** Your instructions **
Your output must consist of the records printed verbatim, with the pictures excluded.

═══ Entries supplied ═══

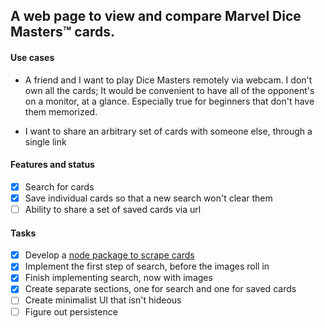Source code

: ## A web page to view and compare Marvel Dice Masters™ cards.

#### Use cases
- A friend and I want to play Dice Masters remotely via webcam.
I don't own all the cards; It would be convenient to have all of the opponent's on a monitor, at a glance.
Especially true for beginners that don't have them memorized.


- I want to share an arbitrary set of cards with someone else, through a single link

#### Features and status
- [x] Search for cards
- [x] Save individual cards so that a new search won't clear them
- [ ] Ability to share a set of saved cards via url

#### Tasks
- [x] Develop a [node package to scrape cards](https://github.com/mccxiv/dm-lookup)
- [x] Implement the first step of search, before the images roll in
- [x] Finish implementing search, now with images
- [x] Create separate sections, one for search and one for saved cards
- [ ] Create minimalist UI that isn't hideous
- [ ] Figure out persistence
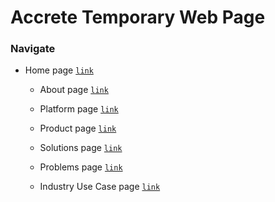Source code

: # Accrete Temporary Web Page #

### Navigate ###

- Home page [`link`](https://ikacc96.github.io/html/custom/index.html)

    - About page [`link`](https://ikacc96.github.io/html/custom/about.html)

    - Platform page [`link`](https://ikacc96.github.io/html/custom/platform.html)

    - Product page [`link`](https://ikacc96.github.io/html/custom/product.html)

    - Solutions page [`link`](https://ikacc96.github.io/html/custom/solutions.html)

    - Problems page [`link`](https://ikacc96.github.io/html/custom/problems.html)

    - Industry Use Case page [`link`](https://ikacc96.github.io/html/custom/industryUseCase.html)
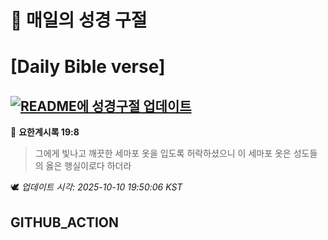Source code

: # 🙏 매일의 성경 구절
# [Daily Bible verse]
## [![README에 성경구절 업데이트](https://github.com/DONGSUKA/first_test/actions/workflows/update-readme-bible.yml/badge.svg)](https://github.com/DONGSUKA/first_test/actions/workflows/update-readme-bible.yml)
<!-- START_BIBLE_VERSE -->
📖 **요한계시록 19:8**
> 그에게 빛나고 깨끗한 세마포 옷을 입도록 허락하셨으니 이 세마포 옷은 성도들의 옳은 행실이로다 하더라

🕊️ _업데이트 시각: 2025-10-10 19:50:06 KST_
  <!-- END_BIBLE_VERSE -->
## GITHUB_ACTION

═══

** Response area **
Source code

: ## A web page to view and compare Marvel Dice Masters™ cards.

#### Use cases
- A friend and I want to play Dice Masters remotely via webcam.
I don't own all the cards; It would be convenient to have all of the opponent's on a monitor, at a glance.
Especially true for beginners that don't have them memorized.


- I want to share an arbitrary set of cards with someone else, through a single link

#### Features and status
- [x] Search for cards
- [x] Save individual cards so that a new search won't clear them
- [ ] Ability to share a set of saved cards via url

#### Tasks
- [x] Develop a [node package to scrape cards](https://github.com/mccxiv/dm-lookup)
- [x] Implement the first step of search, before the images roll in
- [x] Finish implementing search, now with images
- [x] Create separate sections, one for search and one for saved cards
- [ ] Create minimalist UI that isn't hideous
- [ ] Figure out persistence
Source code

: # Accrete Temporary Web Page #

### Navigate ###

- Home page [`link`](https://ikacc96.github.io/html/custom/index.html)

    - About page [`link`](https://ikacc96.github.io/html/custom/about.html)

    - Platform page [`link`](https://ikacc96.github.io/html/custom/platform.html)

    - Product page [`link`](https://ikacc96.github.io/html/custom/product.html)

    - Solutions page [`link`](https://ikacc96.github.io/html/custom/solutions.html)

    - Problems page [`link`](https://ikacc96.github.io/html/custom/problems.html)

    - Industry Use Case page [`link`](https://ikacc96.github.io/html/custom/industryUseCase.html)
Source code

: # 🙏 매일의 성경 구절
# [Daily Bible verse]
## [![README에 성경구절 업데이트](https://github.com/DONGSUKA/first_test/actions/workflows/update-readme-bible.yml/badge.svg)](https://github.com/DONGSUKA/first_test/actions/workflows/update-readme-bible.yml)
<!-- START_BIBLE_VERSE -->
📖 **요한계시록 19:8**
> 그에게 빛나고 깨끗한 세마포 옷을 입도록 허락하셨으니 이 세마포 옷은 성도들의 옳은 행실이로다 하더라

🕊️ _업데이트 시각: 2025-10-10 19:50:06 KST_
  <!-- END_BIBLE_VERSE -->
## GITHUB_ACTION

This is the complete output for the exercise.